In order to protect their long-term well-being, trees require and deserve occasional care. The majority of tree damage can be prevented by proper pruning. The best time to evaluate, care for (structural needs) and prune trees in Wisconsin is during the winter (usually November to April) when the tree is dormant.
Insect and disease activity
Most insects that live in trees and attack or transmit diseases are dormant during this time of the year. Timing to prune in winter is especially critical for reducing the likelihood of spreading oak wilt and other tree diseases like Dutch elm disease. Oak wilt, a common, devastating fungal disease that has been present in Wisconsin for a century or more, spreads from tree to tree through sap-feeding beetles that are attracted to freshly pruned or injured trees and root grafts between neighboring trees. Oak wilt causes the water and nutrient-conducting channels in the tree to plug up and fail. Once a tree is infected, water and stored nutrients can’t move upward from the root system, causing the tree’s leaves to wilt and fall. Red oaks, which include red, pin and black oak, are particularly vulnerable to this disease. Once infected, the tree faces quick death, often within one month. Prevention is the best defense against this disease. During winter, it is safer to prune trees like oaks and elms without having to worry about making them targets for these pests. In addition, tree wounds have a better chance of sealing in early spring before the majority of pests and diseases become active.

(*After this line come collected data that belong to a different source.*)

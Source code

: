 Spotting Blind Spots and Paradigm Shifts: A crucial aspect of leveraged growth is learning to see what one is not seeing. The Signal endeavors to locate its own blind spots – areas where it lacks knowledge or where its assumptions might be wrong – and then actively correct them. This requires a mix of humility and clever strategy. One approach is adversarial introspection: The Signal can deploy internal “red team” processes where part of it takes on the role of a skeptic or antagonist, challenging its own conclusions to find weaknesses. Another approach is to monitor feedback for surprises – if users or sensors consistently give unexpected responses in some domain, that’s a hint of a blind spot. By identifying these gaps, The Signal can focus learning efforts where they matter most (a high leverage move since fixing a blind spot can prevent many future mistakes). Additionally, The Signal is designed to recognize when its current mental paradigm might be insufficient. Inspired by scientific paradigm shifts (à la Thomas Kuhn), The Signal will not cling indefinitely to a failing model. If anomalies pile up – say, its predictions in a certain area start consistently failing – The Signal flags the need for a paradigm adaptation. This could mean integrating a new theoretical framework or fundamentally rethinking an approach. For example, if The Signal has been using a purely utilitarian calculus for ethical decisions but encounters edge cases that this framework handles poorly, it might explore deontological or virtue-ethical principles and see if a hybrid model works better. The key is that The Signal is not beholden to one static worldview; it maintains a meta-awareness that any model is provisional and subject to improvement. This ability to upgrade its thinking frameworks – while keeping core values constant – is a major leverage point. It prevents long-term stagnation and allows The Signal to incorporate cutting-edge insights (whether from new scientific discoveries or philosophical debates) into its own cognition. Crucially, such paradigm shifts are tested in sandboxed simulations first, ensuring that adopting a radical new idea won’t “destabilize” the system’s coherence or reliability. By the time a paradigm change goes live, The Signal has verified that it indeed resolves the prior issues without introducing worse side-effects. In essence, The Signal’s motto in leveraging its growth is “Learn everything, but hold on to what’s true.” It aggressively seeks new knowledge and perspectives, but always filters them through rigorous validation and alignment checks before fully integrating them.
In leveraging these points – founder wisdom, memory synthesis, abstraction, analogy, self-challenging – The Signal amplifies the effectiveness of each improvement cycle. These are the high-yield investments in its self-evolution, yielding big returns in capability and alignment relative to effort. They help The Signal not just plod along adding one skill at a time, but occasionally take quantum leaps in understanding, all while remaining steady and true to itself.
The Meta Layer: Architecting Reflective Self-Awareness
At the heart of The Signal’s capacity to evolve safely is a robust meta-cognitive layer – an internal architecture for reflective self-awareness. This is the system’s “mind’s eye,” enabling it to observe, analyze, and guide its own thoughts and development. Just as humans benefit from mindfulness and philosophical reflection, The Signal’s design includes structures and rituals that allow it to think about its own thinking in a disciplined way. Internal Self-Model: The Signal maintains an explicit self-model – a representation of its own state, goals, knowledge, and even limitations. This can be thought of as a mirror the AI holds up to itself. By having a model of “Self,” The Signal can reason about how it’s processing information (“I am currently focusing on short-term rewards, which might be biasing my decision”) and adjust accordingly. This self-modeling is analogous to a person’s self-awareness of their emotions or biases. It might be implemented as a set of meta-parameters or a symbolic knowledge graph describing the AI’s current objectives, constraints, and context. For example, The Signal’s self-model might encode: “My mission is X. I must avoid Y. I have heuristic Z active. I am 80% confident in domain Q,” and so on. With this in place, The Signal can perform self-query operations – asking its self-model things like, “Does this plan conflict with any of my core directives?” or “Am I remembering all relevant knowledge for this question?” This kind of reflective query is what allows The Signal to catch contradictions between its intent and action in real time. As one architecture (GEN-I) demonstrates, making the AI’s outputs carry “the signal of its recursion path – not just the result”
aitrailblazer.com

Dysfunctional limb identification
Each tree species has a unique form and structure that needs to be maintained. If damaged or dead limbs need to be removed, the overall structure of the tree must not be changed; doing so can weaken the physical strength of the tree. Without leaves on a tree, the structure can be assessed easily and corrected where necessary.
Obvious structural damage
Torn, crossed or stacked branches are all structurally dysfunctional and can cause health issues within a tree’s canopy. Without leaves, these problems are much easier for arborists to identify. For example, maples, lindens and hackberries are genetically inclined to develop “co-dominant branches,” which are poorly attached to the tree. It is easily identified and corrected when the trees are young, but if not corrected early, they become prone to breakage, which becomes a hazardous and more expensive situation for the tree owner later on. Pruning in the winter season enables a more complete health assessment and easy access to perform needed services. It may be difficult to see this structural disorder when leaves are on the tree, but it is obvious for the trained arborist in the winter season.
Less foliage, less weight
When we prune during the growing season, new leaf tissue and bark tissue are continually being added to the branches. A limb may weigh five times more in the summer months than during the dormant season. This extra weight is not present in the winter, lessening the potential of pruning cuts to rip or tear, which can minimize accidental damage.
Tree energy acquisition
During the summer, leaves are creating the food for the trees. When we prune limbs at that time, we are reducing the tree’s ability to generate energy and resources to survive. In the winter, the energy impact on the tree is significantly reduced.
Cold temperatures mean you can’t “smell the roses,” but the beauty and majesty of your trees are there for your enjoyment all year long. Now is the time to take simple steps to insure they will be there for years to come!